**Activity**
Look through the material below and count the lines with the string "гранями". Report only the count.

**Entries provided**
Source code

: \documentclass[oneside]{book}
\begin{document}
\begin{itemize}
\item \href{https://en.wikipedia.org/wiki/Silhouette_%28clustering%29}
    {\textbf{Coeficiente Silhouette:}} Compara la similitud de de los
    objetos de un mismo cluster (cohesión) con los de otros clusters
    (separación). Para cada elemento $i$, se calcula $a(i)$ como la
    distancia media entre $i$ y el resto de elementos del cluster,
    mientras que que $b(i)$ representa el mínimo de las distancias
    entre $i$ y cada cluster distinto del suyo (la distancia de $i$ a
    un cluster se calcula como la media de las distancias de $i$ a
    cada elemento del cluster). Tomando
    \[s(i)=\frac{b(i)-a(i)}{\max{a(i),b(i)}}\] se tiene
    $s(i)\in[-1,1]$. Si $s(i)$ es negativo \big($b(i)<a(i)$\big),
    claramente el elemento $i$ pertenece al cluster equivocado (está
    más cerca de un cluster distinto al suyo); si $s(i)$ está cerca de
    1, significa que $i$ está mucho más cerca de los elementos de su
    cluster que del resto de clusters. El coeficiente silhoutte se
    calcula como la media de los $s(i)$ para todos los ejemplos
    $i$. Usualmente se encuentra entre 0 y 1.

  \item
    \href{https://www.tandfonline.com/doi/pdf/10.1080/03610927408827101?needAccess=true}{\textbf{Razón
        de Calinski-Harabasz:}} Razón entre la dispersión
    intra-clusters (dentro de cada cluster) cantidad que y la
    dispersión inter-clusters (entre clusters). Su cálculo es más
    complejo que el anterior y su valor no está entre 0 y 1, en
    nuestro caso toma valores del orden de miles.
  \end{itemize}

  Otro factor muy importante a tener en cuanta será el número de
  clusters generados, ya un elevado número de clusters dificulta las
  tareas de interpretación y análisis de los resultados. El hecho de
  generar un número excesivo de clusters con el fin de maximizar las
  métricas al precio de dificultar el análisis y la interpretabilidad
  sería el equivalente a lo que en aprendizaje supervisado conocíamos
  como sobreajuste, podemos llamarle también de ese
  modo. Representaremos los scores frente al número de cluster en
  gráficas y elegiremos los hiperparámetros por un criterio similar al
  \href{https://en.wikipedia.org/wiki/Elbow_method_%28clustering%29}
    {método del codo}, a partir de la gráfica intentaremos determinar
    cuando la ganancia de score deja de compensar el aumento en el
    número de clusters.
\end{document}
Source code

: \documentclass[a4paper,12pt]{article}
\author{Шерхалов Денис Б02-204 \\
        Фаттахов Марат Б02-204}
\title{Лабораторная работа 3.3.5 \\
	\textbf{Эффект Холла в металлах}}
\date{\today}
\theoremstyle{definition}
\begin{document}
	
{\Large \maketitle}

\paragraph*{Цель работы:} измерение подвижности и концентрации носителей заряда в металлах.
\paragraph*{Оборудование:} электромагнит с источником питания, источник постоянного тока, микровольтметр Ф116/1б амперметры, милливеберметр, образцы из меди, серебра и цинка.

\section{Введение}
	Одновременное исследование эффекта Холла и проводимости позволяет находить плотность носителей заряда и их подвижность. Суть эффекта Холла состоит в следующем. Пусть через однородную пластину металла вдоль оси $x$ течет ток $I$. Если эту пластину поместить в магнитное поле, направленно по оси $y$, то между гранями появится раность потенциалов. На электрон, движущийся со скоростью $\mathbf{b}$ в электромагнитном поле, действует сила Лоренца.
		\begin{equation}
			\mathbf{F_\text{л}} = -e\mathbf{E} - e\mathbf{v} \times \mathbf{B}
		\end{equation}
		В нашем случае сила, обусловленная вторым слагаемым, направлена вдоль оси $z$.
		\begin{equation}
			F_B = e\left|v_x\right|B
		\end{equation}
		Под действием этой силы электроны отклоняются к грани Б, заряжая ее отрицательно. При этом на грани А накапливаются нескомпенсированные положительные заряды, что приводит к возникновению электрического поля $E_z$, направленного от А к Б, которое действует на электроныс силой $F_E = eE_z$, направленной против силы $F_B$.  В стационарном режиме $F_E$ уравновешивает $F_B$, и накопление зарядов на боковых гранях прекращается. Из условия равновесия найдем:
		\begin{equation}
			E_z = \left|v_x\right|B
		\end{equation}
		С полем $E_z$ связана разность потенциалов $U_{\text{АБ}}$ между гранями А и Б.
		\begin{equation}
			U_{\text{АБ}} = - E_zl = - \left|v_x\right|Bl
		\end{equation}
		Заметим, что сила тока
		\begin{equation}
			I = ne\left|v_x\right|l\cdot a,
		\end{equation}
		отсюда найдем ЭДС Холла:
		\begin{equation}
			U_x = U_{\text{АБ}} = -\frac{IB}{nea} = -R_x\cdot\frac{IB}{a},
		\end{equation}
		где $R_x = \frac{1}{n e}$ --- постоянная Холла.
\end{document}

**Solution**
2